Instructions to follow:
Below is a listing. Set down exactly the lines from the one containing "To stop the" through the one containing "It was the first", both ends included, and leave out the rest.

-*-

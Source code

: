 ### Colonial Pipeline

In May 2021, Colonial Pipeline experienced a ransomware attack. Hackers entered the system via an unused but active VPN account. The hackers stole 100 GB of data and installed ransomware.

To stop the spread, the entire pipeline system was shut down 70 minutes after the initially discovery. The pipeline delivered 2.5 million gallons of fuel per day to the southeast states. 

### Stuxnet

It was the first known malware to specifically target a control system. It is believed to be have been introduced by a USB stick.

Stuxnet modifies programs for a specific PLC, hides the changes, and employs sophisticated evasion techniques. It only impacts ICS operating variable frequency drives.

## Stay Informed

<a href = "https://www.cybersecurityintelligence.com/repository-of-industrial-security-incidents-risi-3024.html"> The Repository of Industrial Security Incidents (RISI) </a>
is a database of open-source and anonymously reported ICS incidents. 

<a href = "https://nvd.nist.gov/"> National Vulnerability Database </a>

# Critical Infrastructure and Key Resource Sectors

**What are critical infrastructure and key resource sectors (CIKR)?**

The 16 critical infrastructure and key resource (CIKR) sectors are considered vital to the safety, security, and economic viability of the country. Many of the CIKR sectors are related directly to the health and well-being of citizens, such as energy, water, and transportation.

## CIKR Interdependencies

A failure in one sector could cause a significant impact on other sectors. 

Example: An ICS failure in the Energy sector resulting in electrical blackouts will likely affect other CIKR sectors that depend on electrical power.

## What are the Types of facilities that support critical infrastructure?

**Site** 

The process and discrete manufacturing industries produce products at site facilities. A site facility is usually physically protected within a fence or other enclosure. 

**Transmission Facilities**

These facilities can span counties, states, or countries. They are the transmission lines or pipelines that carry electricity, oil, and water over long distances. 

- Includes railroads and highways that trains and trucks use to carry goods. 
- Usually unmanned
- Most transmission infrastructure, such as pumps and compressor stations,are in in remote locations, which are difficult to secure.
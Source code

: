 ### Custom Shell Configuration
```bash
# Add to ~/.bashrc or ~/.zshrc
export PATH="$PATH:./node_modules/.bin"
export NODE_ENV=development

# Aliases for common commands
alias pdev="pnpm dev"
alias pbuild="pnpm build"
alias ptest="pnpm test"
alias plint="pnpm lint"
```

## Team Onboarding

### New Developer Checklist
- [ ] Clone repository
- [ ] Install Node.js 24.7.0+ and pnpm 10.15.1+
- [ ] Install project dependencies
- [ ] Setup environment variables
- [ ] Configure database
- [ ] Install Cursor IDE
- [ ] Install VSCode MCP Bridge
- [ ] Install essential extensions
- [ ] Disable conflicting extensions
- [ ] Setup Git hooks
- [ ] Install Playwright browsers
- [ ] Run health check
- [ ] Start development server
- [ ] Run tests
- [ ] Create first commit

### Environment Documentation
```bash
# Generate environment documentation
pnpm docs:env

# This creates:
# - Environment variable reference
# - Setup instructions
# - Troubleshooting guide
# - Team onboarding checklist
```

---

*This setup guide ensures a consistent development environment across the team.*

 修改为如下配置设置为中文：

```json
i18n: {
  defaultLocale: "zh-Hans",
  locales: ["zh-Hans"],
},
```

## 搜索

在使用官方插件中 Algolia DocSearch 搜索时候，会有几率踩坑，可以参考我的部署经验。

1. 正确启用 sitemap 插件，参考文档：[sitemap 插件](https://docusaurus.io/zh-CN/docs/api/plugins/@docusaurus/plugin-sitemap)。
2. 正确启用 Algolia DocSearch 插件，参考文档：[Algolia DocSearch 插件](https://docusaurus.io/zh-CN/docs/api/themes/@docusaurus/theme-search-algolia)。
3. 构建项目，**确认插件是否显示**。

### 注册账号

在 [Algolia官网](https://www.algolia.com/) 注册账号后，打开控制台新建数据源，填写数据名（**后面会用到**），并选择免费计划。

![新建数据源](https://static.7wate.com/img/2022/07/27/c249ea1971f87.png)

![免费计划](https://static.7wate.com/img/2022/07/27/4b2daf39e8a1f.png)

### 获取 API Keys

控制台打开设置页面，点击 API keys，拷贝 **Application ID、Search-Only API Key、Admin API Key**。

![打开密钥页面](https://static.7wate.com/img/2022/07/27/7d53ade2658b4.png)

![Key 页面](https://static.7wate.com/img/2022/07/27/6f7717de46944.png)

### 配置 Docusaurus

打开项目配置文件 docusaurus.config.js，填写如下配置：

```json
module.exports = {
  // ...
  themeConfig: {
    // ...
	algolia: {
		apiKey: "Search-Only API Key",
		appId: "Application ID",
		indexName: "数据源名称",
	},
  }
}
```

-*-

Solution:
To stop the spread, the entire pipeline system was shut down 70 minutes after the initially discovery. The pipeline delivered 2.5 million gallons of fuel per day to the southeast states. 

### Stuxnet

It was the first known malware to specifically target a control system. It is believed to be have been introduced by a USB stick.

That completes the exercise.